Emily, in the meantime, felt her heart faint; this new trouble going down to the deepest part of her heart, woke up and raised again the half-appeased want and sorrow. Again she dreamed that she was folding her little child in her arms, and woke to find them empty. She could not stand against this, and decided, in sheer desperation, to quit the field. She would go on the Continent to Justina; rest and change would help her, and she would send back the ring, when all was arranged, by Aunt Christie.
She was still at her desk, having at last managed to write the note.
She was to start the next morning. Miss Christie was then on her way to John Mortimer with the ring, and tired with her own trouble and indecision, she was resting in a careless attitude when she heard a knock at the door.
“That tiresome boy again,” she disrespectfully murmured, rousing up a little, and a half smile stealing out. “What am I to do with him?” She thought it was the new curate. “Why, Johnnie, is that you?” she exclaimed as Johnnie Mortimer produced himself in all his youthful awkwardness, and advanced, looking a good deal abashed.
Johnnie replied that it was a half-holiday, and so he thought he would come and call.
Emily said she was glad to see him; indeed, she felt refreshed by the sight of anything that belonged to John.

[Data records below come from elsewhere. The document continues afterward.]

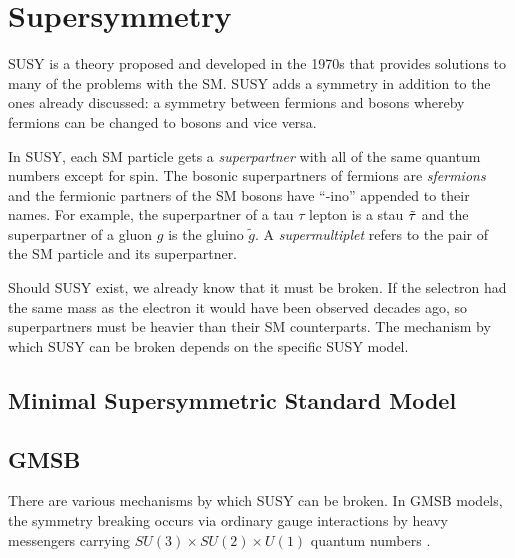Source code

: 

\section{Supersymmetry}

\acf{SUSY} is a theory proposed and developed in the 1970s \cite{susy-found-1,susy-found-2,susy-found-3} that provides solutions to many of the problems with the \ac{SM}. \ac{SUSY} adds a symmetry in addition to the ones already discussed: a symmetry between fermions and bosons whereby fermions can be changed to bosons and vice versa. 

In \ac{SUSY}, each \ac{SM} particle gets a \emph{superpartner} with all of the same quantum numbers except for spin. The bosonic superpartners of fermions are \emph{sfermions} and the fermionic partners of the \ac{SM} bosons have ``-ino'' appended to their names. For example, the superpartner of a tau $\tau$ lepton is a stau $\tilde{\tau}$ and the superpartner of a gluon $g$ is the gluino $\tilde{g}$. A \emph{supermultiplet} refers to the pair of the \ac{SM} particle and its superpartner.

Should \ac{SUSY} exist, we already know that it must be broken. If the selectron had the same mass as the electron it would have been observed decades ago, so superpartners must be heavier than their \ac{SM} counterparts. The mechanism by which \ac{SUSY} can be broken depends on the specific \ac{SUSY} model.

\subsection{Minimal Supersymmetric Standard Model}



\subsection{GMSB}
\label{sec:gmsb}

There are various mechanisms by which \ac{SUSY} can be broken. In \acf{GMSB} models, the symmetry breaking occurs via ordinary gauge interactions by heavy messengers carrying $SU(3) \times SU(2) \times U(1)$ quantum numbers \cite{gmsb-lep,Dimopoulos_1996,Ambrosanio_1997}. 



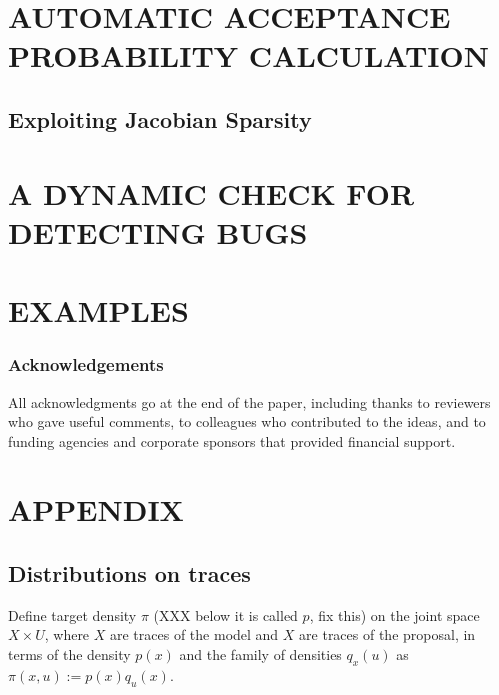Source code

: \documentclass[twoside]{article}
\begin{document}
\section{AUTOMATIC ACCEPTANCE PROBABILITY CALCULATION}

\subsection{Exploiting Jacobian Sparsity}



\section{A DYNAMIC CHECK FOR DETECTING BUGS}


\section{EXAMPLES}


\subsubsection*{Acknowledgements}
All acknowledgments go at the end of the paper, including thanks to reviewers who gave useful comments, to colleagues who contributed to the ideas, and to funding agencies and corporate sponsors that provided financial support.

 

\clearpage
\onecolumn
\section*{APPENDIX}

\subsection{Distributions on traces}
Define target density $\pi$ (XXX below it is called $p$, fix this) on the joint space $X \times U$, where $X$ are traces of the model and $X$ are traces of the proposal, in terms of the density $p(x)$ and the family of densities $q_x(u)$ as $\pi(x, u) := p(x) q_u(x)$.
\end{document}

“I thought I should like to—to—in short, to come and call,” repeated Johnnie, and he looked rather earnestly at his gloves, perhaps by way of occupation. They were such as a Harrow boy seldom wears, excepting on “speech day”—pale lilac. As a rule Johnnie scorned gloves. Emily observed that he was dressed with perfect propriety—like a gentleman, in fact; his hair brushed, his tie neat, his whole outer boy clean, and got up regardless of trouble and expense.

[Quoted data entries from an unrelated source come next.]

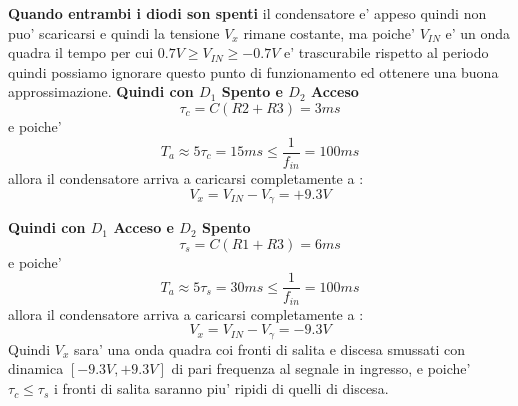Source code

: \documentclass[\main/main.tex]{subfiles}
\begin{document}
\textbf{Quando entrambi i diodi son spenti} il condensatore e' appeso quindi non puo' scaricarsi e quindi la tensione $V_x$ rimane costante, ma poiche' $V_{IN}$ e' un onda quadra il tempo per cui $0.7V \ge V_{IN} \ge -0.7V$ e' trascurabile rispetto al periodo quindi possiamo ignorare questo punto di funzionamento ed ottenere una buona approssimazione.
\taudef
\textbf{Quindi con $D_1$ Spento e $D_2$ Acceso}
\[\tau_c = C (R2 + R3) = 3ms\]
e poiche' 
\[T_a \approx 5 \tau_c = 15ms \le \frac{1}{f_{in}} = 100ms\]
allora il condensatore arriva a caricarsi completamente a :
\[V_x = V_{IN} - V_\gamma = + 9.3V \]

\textbf{Quindi con $D_1$ Acceso e $D_2$ Spento}
\[\tau_s = C (R1 + R3) = 6ms\]
e poiche' 
\[T_a \approx 5 \tau_s = 30ms \le \frac{1}{f_{in}} = 100ms\]
allora il condensatore arriva a caricarsi completamente a :
\[V_x = V_{IN} - V_\gamma = - 9.3V \]
Quindi $V_x$ sara' una onda quadra coi fronti di salita e discesa smussati con dinamica $[-9.3V,+9.3V]$ di pari frequenza al segnale in ingresso, e poiche' $\tau_c \le \tau_s$ i fronti di salita saranno piu' ripidi di quelli di discesa.


\begin{figure}[H]
    \center
\end{figure}
\end{document}
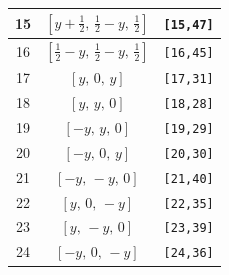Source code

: \documentclass[fleqn,8pt]{jsarticle}
\begin{document}
\begin{longtable}{ccc}
15 & $\left[ y + \frac{1}{2},\, \frac{1}{2} - y,\, \frac{1}{2} \right]$ & {\tt [15,47]} \\ \hline
16 & $\left[ \frac{1}{2} - y,\, \frac{1}{2} - y,\, \frac{1}{2} \right]$ & {\tt [16,45]} \\ \hline
17 & $\left[ y,\, 0,\, y \right]$ & {\tt [17,31]} \\ \hline
18 & $\left[ y,\, y,\, 0 \right]$ & {\tt [18,28]} \\ \hline
19 & $\left[ - y,\, y,\, 0 \right]$ & {\tt [19,29]} \\ \hline
20 & $\left[ - y,\, 0,\, y \right]$ & {\tt [20,30]} \\ \hline
21 & $\left[ - y,\, - y,\, 0 \right]$ & {\tt [21,40]} \\ \hline
22 & $\left[ y,\, 0,\, - y \right]$ & {\tt [22,35]} \\ \hline
23 & $\left[ y,\, - y,\, 0 \right]$ & {\tt [23,39]} \\ \hline
24 & $\left[ - y,\, 0,\, - y \right]$ & {\tt [24,36]} \\
\end{longtable}
\renewcommand{\arraystretch}{1.2}
\end{document}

“Well, you could not have come at a better time, dear boy,” said Emily, wondering what vagary he was indulging now, “for I have just got a present of a case of shells and birds from Ceylon, and you shall help me to unpack and arrange them, if you like.”
“I should like to do anything you please,” said Johnnie with alacrity. “That’s what I meant, that’s what I came to say.” Thereupon he smoothed the nap on his “chimneypot” hat, and blushed furiously.
The case was set upon the floor, on a piece of matting; it had already been opened, and was filling the room with a smell of sandal-wood and camphor.
Emily had risen, and when she paused, arrested by surprise at the oddness of this speech, he added, taking to his lisp again, as if from sheer embarrassment, “Thome fellows are a great deal worse than they theem. No, I didn’t mean that; I mean thome fellows are a great deal better than they theem.”
“Now, Johnnie,” said Emily, laughing, and remembering a late visit of apology, “if any piece of mischief has got the better of you, and your father has sent you to say you are sorry for it, I’ll forgive you beforehand! What is it? Have you been rooting up my fences, or flooding my paddock?”